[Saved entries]
<<<<
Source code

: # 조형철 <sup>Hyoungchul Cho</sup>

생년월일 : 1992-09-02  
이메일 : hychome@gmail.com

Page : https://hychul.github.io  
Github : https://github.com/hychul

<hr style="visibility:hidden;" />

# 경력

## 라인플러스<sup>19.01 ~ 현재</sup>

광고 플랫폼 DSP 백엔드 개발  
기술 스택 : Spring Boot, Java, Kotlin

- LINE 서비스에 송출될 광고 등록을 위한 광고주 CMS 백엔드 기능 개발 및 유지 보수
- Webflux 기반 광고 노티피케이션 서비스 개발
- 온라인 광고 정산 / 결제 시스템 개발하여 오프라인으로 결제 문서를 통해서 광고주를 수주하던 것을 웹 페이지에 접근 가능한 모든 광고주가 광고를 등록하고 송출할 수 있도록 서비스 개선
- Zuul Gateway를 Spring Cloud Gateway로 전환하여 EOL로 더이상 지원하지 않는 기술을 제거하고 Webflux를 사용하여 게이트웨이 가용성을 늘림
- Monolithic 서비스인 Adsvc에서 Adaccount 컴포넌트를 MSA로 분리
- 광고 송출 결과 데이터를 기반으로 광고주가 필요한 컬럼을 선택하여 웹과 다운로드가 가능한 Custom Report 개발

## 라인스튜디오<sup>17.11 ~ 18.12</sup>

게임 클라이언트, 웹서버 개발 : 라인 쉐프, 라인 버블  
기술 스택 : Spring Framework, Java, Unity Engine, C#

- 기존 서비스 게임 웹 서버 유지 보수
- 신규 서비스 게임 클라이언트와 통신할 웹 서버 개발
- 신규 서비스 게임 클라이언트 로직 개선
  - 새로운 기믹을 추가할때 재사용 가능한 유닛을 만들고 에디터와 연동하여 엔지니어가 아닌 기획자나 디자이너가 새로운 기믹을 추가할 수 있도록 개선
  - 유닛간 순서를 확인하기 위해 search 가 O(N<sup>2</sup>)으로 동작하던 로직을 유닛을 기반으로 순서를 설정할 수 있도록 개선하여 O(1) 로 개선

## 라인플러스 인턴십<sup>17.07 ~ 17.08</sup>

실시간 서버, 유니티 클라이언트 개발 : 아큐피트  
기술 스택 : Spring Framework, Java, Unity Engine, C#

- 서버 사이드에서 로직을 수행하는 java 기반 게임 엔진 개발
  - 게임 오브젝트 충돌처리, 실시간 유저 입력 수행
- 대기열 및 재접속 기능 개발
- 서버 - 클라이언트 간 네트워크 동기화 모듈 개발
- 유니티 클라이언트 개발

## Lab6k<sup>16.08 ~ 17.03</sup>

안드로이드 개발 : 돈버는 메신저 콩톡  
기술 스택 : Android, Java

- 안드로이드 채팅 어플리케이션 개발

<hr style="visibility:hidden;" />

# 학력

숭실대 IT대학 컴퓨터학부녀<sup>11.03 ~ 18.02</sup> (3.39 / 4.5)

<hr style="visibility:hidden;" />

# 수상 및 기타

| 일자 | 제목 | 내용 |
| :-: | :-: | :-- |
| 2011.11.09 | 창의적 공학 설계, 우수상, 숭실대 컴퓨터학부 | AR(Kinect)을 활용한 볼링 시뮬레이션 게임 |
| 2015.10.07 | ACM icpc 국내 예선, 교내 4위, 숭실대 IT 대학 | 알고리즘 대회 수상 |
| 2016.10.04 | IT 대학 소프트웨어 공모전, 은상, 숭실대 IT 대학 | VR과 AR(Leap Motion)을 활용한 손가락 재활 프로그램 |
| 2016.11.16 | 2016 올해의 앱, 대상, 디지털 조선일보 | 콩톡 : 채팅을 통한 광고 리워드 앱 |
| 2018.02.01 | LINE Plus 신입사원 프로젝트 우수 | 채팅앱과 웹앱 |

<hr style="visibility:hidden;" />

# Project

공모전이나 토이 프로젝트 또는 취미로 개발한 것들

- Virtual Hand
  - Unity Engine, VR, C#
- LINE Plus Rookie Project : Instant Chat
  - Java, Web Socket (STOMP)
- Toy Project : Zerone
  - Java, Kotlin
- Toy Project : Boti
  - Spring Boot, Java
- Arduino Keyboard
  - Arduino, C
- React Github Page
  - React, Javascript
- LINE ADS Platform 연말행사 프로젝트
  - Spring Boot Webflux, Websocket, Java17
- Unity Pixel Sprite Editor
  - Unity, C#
>>>>
* WHAT YOU SHOULD DO:
Your answer must be the line containing "- Arduino Keyboard" and every line after it through the end of the records above, reproduced exactly and alone.

* YOUR RESPONSE:
- Arduino Keyboard
  - Arduino, C
- React Github Page
  - React, Javascript
- LINE ADS Platform 연말행사 프로젝트
  - Spring Boot Webflux, Websocket, Java17
- Unity Pixel Sprite Editor
  - Unity, C#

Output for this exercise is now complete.